- **Rendered images with source text**
[Start of section]

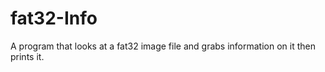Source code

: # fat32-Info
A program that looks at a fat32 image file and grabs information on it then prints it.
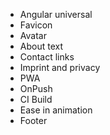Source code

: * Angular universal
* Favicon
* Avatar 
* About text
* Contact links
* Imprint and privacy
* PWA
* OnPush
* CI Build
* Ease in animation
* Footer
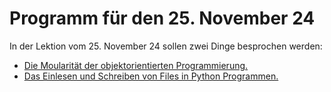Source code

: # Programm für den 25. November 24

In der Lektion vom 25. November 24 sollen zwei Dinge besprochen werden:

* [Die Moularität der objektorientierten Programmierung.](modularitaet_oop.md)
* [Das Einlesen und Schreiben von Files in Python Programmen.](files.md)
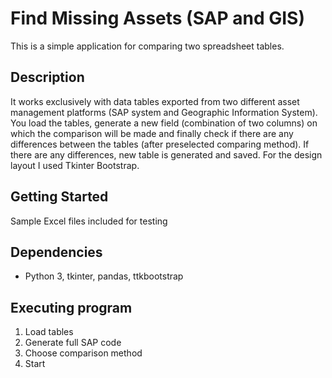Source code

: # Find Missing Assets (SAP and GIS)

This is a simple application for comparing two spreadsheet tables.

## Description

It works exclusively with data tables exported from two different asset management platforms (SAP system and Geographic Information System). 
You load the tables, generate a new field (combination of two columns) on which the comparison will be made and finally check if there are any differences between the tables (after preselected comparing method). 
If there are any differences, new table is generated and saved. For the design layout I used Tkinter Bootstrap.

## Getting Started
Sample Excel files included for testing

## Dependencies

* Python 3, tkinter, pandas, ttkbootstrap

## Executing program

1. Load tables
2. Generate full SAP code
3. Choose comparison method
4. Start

[End of section]

- **Work to be completed**
For each entry, repeat its text exactly and leave out any picture it holds.

- **Answer box**
Source code

: # fat32-Info
A program that looks at a fat32 image file and grabs information on it then prints it.
Source code

: * Angular universal
* Favicon
* Avatar 
* About text
* Contact links
* Imprint and privacy
* PWA
* OnPush
* CI Build
* Ease in animation
* Footer
Source code

: # Programm für den 25. November 24

In der Lektion vom 25. November 24 sollen zwei Dinge besprochen werden:

* [Die Moularität der objektorientierten Programmierung.](modularitaet_oop.md)
* [Das Einlesen und Schreiben von Files in Python Programmen.](files.md)
Source code

: # Find Missing Assets (SAP and GIS)

This is a simple application for comparing two spreadsheet tables.

## Description

It works exclusively with data tables exported from two different asset management platforms (SAP system and Geographic Information System). 
You load the tables, generate a new field (combination of two columns) on which the comparison will be made and finally check if there are any differences between the tables (after preselected comparing method). 
If there are any differences, new table is generated and saved. For the design layout I used Tkinter Bootstrap.

## Getting Started
Sample Excel files included for testing

## Dependencies

* Python 3, tkinter, pandas, ttkbootstrap

## Executing program

1. Load tables
2. Generate full SAP code
3. Choose comparison method
4. Start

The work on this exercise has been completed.